Stored dataset items:
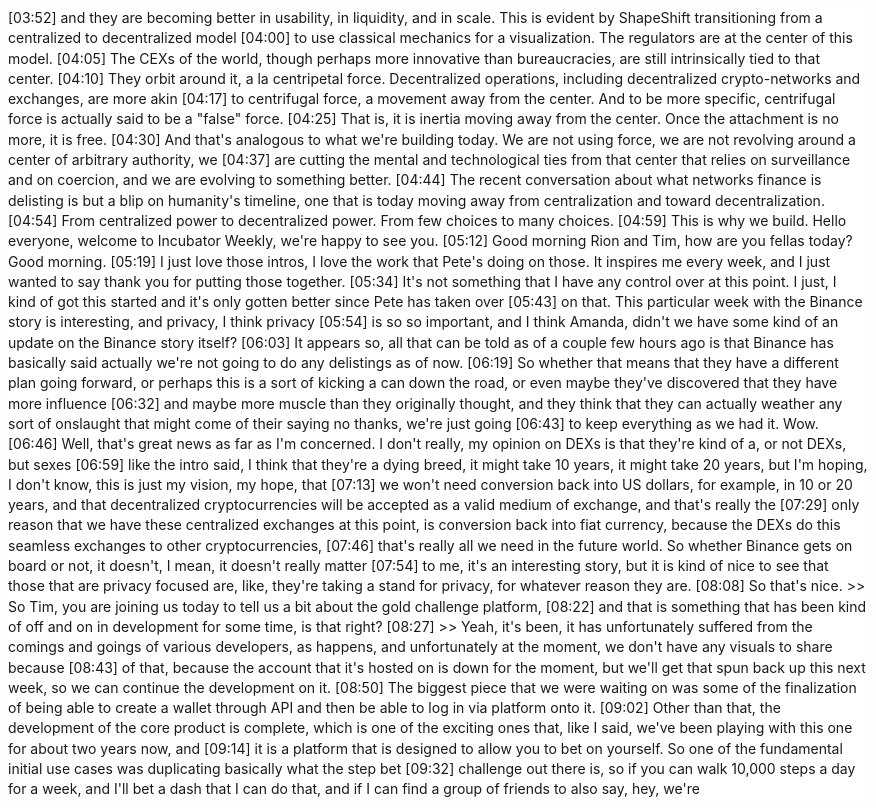 [03:52] and they are becoming better in usability, in liquidity, and in scale. This is evident by ShapeShift transitioning from a centralized to decentralized model
[04:00] to use classical mechanics for a visualization. The regulators are at the center of this model.
[04:05] The CEXs of the world, though perhaps more innovative than bureaucracies, are still intrinsically tied to that center.
[04:10] They orbit around it, a la centripetal force. Decentralized operations, including decentralized crypto-networks and exchanges, are more akin
[04:17] to centrifugal force, a movement away from the center. And to be more specific, centrifugal force is actually said to be a "false" force.
[04:25] That is, it is inertia moving away from the center. Once the attachment is no more, it is free.
[04:30] And that's analogous to what we're building today. We are not using force, we are not revolving around a center of arbitrary authority, we
[04:37] are cutting the mental and technological ties from that center that relies on surveillance and on coercion, and we are evolving to something better.
[04:44] The recent conversation about what networks finance is delisting is but a blip on humanity's timeline, one that is today moving away from centralization and toward decentralization.
[04:54] From centralized power to decentralized power. From few choices to many choices.
[04:59] This is why we build. Hello everyone, welcome to Incubator Weekly, we're happy to see you.
[05:12] Good morning Rion and Tim, how are you fellas today? Good morning.
[05:19] I just love those intros, I love the work that Pete's doing on those. It inspires me every week, and I just wanted to say thank you for putting those together.
[05:34] It's not something that I have any control over at this point. I just, I kind of got this started and it's only gotten better since Pete has taken over
[05:43] on that. This particular week with the Binance story is interesting, and privacy, I think privacy
[05:54] is so so important, and I think Amanda, didn't we have some kind of an update on the Binance story itself?
[06:03] It appears so, all that can be told as of a couple few hours ago is that Binance has basically said actually we're not going to do any delistings as of now.
[06:19] So whether that means that they have a different plan going forward, or perhaps this is a sort of kicking a can down the road, or even maybe they've discovered that they have more influence
[06:32] and maybe more muscle than they originally thought, and they think that they can actually weather any sort of onslaught that might come of their saying no thanks, we're just going
[06:43] to keep everything as we had it. Wow.
[06:46] Well, that's great news as far as I'm concerned. I don't really, my opinion on DEXs is that they're kind of a, or not DEXs, but sexes
[06:59] like the intro said, I think that they're a dying breed, it might take 10 years, it might take 20 years, but I'm hoping, I don't know, this is just my vision, my hope, that
[07:13] we won't need conversion back into US dollars, for example, in 10 or 20 years, and that decentralized cryptocurrencies will be accepted as a valid medium of exchange, and that's really the
[07:29] only reason that we have these centralized exchanges at this point, is conversion back into fiat currency, because the DEXs do this seamless exchanges to other cryptocurrencies,
[07:46] that's really all we need in the future world. So whether Binance gets on board or not, it doesn't, I mean, it doesn't really matter
[07:54] to me, it's an interesting story, but it is kind of nice to see that those that are privacy focused are, like, they're taking a stand for privacy, for whatever reason they are.
[08:08] So that's nice. >> So Tim, you are joining us today to tell us a bit about the gold challenge platform,
[08:22] and that is something that has been kind of off and on in development for some time, is that right?
[08:27] >> Yeah, it's been, it has unfortunately suffered from the comings and goings of various developers, as happens, and unfortunately at the moment, we don't have any visuals to share because
[08:43] of that, because the account that it's hosted on is down for the moment, but we'll get that spun back up this next week, so we can continue the development on it.
[08:50] The biggest piece that we were waiting on was some of the finalization of being able to create a wallet through API and then be able to log in via platform onto it.
[09:02] Other than that, the development of the core product is complete, which is one of the exciting ones that, like I said, we've been playing with this one for about two years now, and
[09:14] it is a platform that is designed to allow you to bet on yourself. So one of the fundamental initial use cases was duplicating basically what the step bet
[09:32] challenge out there is, so if you can walk 10,000 steps a day for a week, and I'll bet a dash that I can do that, and if I can find a group of friends to also say, hey, we're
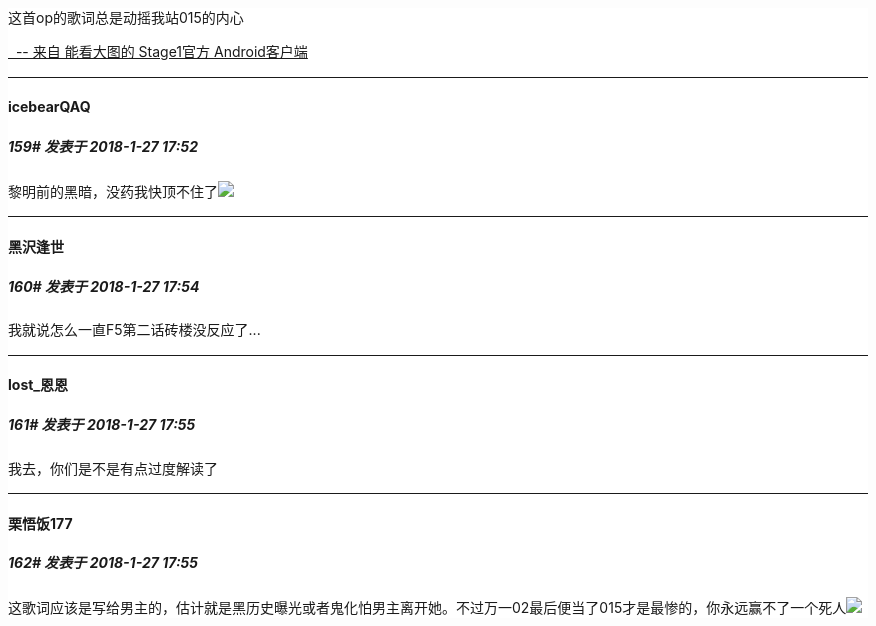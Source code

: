 

这首op的歌词总是动摇我站015的内心

[  -- 来自 能看大图的 Stage1官方 Android客户端](https://www.coolapk.com/apk/140634)







*****

####  icebearQAQ  
##### 159#       发表于 2018-1-27 17:52




黎明前的黑暗，没药我快顶不住了<img src="https://static.saraba1st.com/image/smiley/face2017/211.gif" referrerpolicy="no-referrer">







*****

####  黑沢逢世  
##### 160#       发表于 2018-1-27 17:54




我就说怎么一直F5第二话砖楼没反应了...







*****

####  lost_恩恩  
##### 161#       发表于 2018-1-27 17:55




我去，你们是不是有点过度解读了







*****

####  栗悟饭177  
##### 162#       发表于 2018-1-27 17:55




这歌词应该是写给男主的，估计就是黑历史曝光或者鬼化怕男主离开她。不过万一02最后便当了015才是最惨的，你永远赢不了一个死人<img src="https://static.saraba1st.com/image/smiley/face2017/022.png" referrerpolicy="no-referrer">

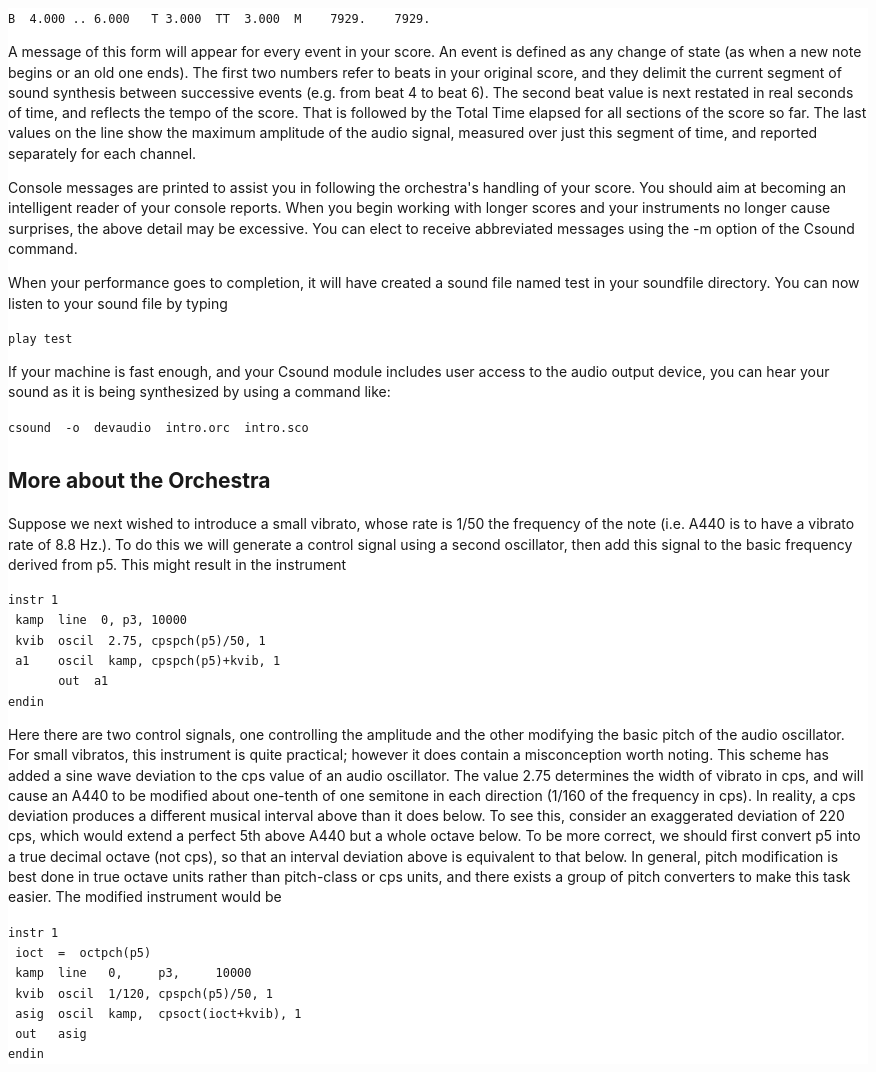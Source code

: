 `B  4.000 .. 6.000   T 3.000  TT  3.000  M    7929.    7929.`

A message of this form will appear for every event in your score. An event is defined as any change of state (as when a new note begins or an old one ends). The first two numbers refer to beats in your original score, and they delimit the current segment of sound synthesis between successive events (e.g. from beat 4 to beat 6). The second beat value is next restated in real seconds of time, and reflects the tempo of the score. That is followed by the Total Time elapsed for all sections of the score so far. The last values on the line show the maximum amplitude of the audio signal, measured over just this segment of time, and reported separately for each channel.

Console messages are printed to assist you in following the orchestra's handling of your score. You should aim at becoming an intelligent reader of your console reports. When you begin working with longer scores and your instruments no longer cause surprises, the above detail may be excessive. You can elect to receive abbreviated messages using the -m option of the Csound command.

When your performance goes to completion, it will have created a sound file named test in your soundfile directory. You can now listen to your sound file by typing

`play test`

If your machine is fast enough, and your Csound module includes user access to the audio output device, you can hear your sound as it is being synthesized by using a command like:

`csound  -o  devaudio  intro.orc  intro.sco`

## More about the Orchestra

Suppose we next wished to introduce a small vibrato, whose rate is 1/50 the frequency of the note (i.e. A440 is to have a vibrato rate of 8.8 Hz.). To do this we will generate a control signal using a second oscillator, then add this signal to the basic frequency derived from p5. This might result in the instrument

```csound
instr 1
 kamp  line  0, p3, 10000
 kvib  oscil  2.75, cpspch(p5)/50, 1
 a1    oscil  kamp, cpspch(p5)+kvib, 1
       out  a1
endin
```

Here there are two control signals, one controlling the amplitude and the other modifying the basic pitch of the audio oscillator. For small vibratos, this instrument is quite practical; however it does contain a misconception worth noting. This scheme has added a sine wave deviation to the cps value of an audio oscillator. The value 2.75 determines the width of vibrato in cps, and will cause an A440 to be modified about one-tenth of one semitone in each direction (1/160 of the frequency in cps). In reality, a cps deviation produces a different musical interval above than it does below. To see this, consider an exaggerated deviation of 220 cps, which would extend a perfect 5th above A440 but a whole octave below. To be more correct, we should first convert p5 into a true decimal octave (not cps), so that an interval deviation above is equivalent to that below. In general, pitch modification is best done in true octave units rather than pitch-class or cps units, and there exists a group of pitch converters to make this task easier. The modified instrument would be

```csound
instr 1
 ioct  =  octpch(p5)
 kamp  line   0,     p3,     10000
 kvib  oscil  1/120, cpspch(p5)/50, 1
 asig  oscil  kamp,  cpsoct(ioct+kvib), 1
 out   asig
endin
```
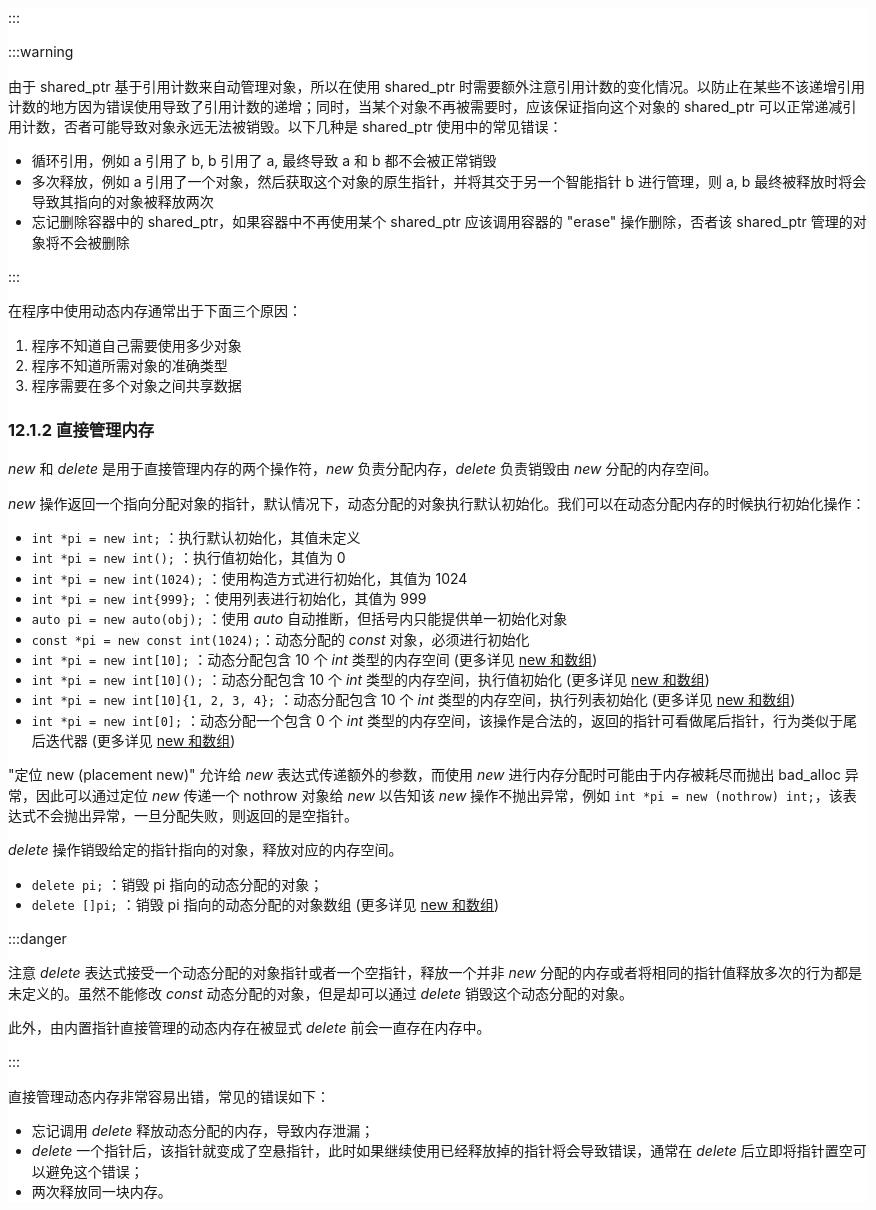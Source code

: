 :::

:::warning

由于 shared_ptr 基于引用计数来自动管理对象，所以在使用 shared_ptr 时需要额外注意引用计数的变化情况。以防止在某些不该递增引用计数的地方因为错误使用导致了引用计数的递增；同时，当某个对象不再被需要时，应该保证指向这个对象的 shared_ptr 可以正常递减引用计数，否者可能导致对象永远无法被销毁。以下几种是 shared_ptr 使用中的常见错误：

- 循环引用，例如 a 引用了 b, b 引用了 a, 最终导致 a 和 b 都不会被正常销毁
- 多次释放，例如 a 引用了一个对象，然后获取这个对象的原生指针，并将其交于另一个智能指针 b 进行管理，则 a, b 最终被释放时将会导致其指向的对象被释放两次
- 忘记删除容器中的 shared_ptr，如果容器中不再使用某个 shared_ptr 应该调用容器的 "erase" 操作删除，否者该 shared_ptr 管理的对象将不会被删除

:::

在程序中使用动态内存通常出于下面三个原因：

1. 程序不知道自己需要使用多少对象
2. 程序不知道所需对象的准确类型
3. 程序需要在多个对象之间共享数据

### 12.1.2 直接管理内存

_new_ 和 _delete_ 是用于直接管理内存的两个操作符，_new_ 负责分配内存，_delete_ 负责销毁由 _new_ 分配的内存空间。

_new_ 操作返回一个指向分配对象的指针，默认情况下，动态分配的对象执行默认初始化。我们可以在动态分配内存的时候执行初始化操作：

- `int *pi = new int;` ：执行默认初始化，其值未定义
- `int *pi = new int();` ：执行值初始化，其值为 0
- `int *pi = new int(1024);` ：使用构造方式进行初始化，其值为 1024
- `int *pi = new int{999};` ：使用列表进行初始化，其值为 999
- `auto pi = new auto(obj);` <Badge text="C++11" type="info" /> ：使用 _auto_ 自动推断，但括号内只能提供单一初始化对象
- `const *pi = new const int(1024);`：动态分配的 _const_ 对象，必须进行初始化
- `int *pi = new int[10];` ：动态分配包含 10 个 _int_ 类型的内存空间 (更多详见 [new 和数组](#_12-2-1-new-和数组))
- `int *pi = new int[10]();` ：动态分配包含 10 个 _int_ 类型的内存空间，执行值初始化 (更多详见 [new 和数组](#_12-2-1-new-和数组))
- `int *pi = new int[10]{1, 2, 3, 4};` ：动态分配包含 10 个 _int_ 类型的内存空间，执行列表初始化 (更多详见 [new 和数组](#_12-2-1-new-和数组))
- `int *pi = new int[0];` ：动态分配一个包含 0 个 _int_ 类型的内存空间，该操作是合法的，返回的指针可看做尾后指针，行为类似于尾后迭代器 (更多详见 [new 和数组](#_12-2-1-new-和数组))

"定位 new (placement new)" 允许给 _new_ 表达式传递额外的参数，而使用 _new_ 进行内存分配时可能由于内存被耗尽而抛出 bad<span>\_</span>alloc 异常，因此可以通过定位 _new_ 传递一个 nothrow 对象给 _new_ 以告知该 _new_ 操作不抛出异常，例如 `int *pi = new (nothrow) int;`，该表达式不会抛出异常，一旦分配失败，则返回的是空指针。

_delete_ 操作销毁给定的指针指向的对象，释放对应的内存空间。

- `delete pi;` ：销毁 pi 指向的动态分配的对象；
- `delete []pi;` ：销毁 pi 指向的动态分配的对象数组 (更多详见 [new 和数组](#_12-2-1-new-和数组))

:::danger

注意 _delete_ 表达式接受一个动态分配的对象指针或者一个空指针，释放一个并非 _new_ 分配的内存或者将相同的指针值释放多次的行为都是未定义的。虽然不能修改 _const_ 动态分配的对象，但是却可以通过 _delete_ 销毁这个动态分配的对象。

此外，由内置指针直接管理的动态内存在被显式 _delete_ 前会一直存在内存中。

:::

直接管理动态内存非常容易出错，常见的错误如下：

- 忘记调用 _delete_ 释放动态分配的内存，导致内存泄漏；
- _delete_ 一个指针后，该指针就变成了空悬指针，此时如果继续使用已经释放掉的指针将会导致错误，通常在 _delete_ 后立即将指针置空可以避免这个错误；
- 两次释放同一块内存。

• _Activity_: Transcribe the records above from the line holding "[06:59] like the" down to the line holding "[07:46] that's really", inclusive, without adding anything.

• _Answer space_:
[06:59] like the intro said, I think that they're a dying breed, it might take 10 years, it might take 20 years, but I'm hoping, I don't know, this is just my vision, my hope, that
[07:13] we won't need conversion back into US dollars, for example, in 10 or 20 years, and that decentralized cryptocurrencies will be accepted as a valid medium of exchange, and that's really the
[07:29] only reason that we have these centralized exchanges at this point, is conversion back into fiat currency, because the DEXs do this seamless exchanges to other cryptocurrencies,
[07:46] that's really all we need in the future world. So whether Binance gets on board or not, it doesn't, I mean, it doesn't really matter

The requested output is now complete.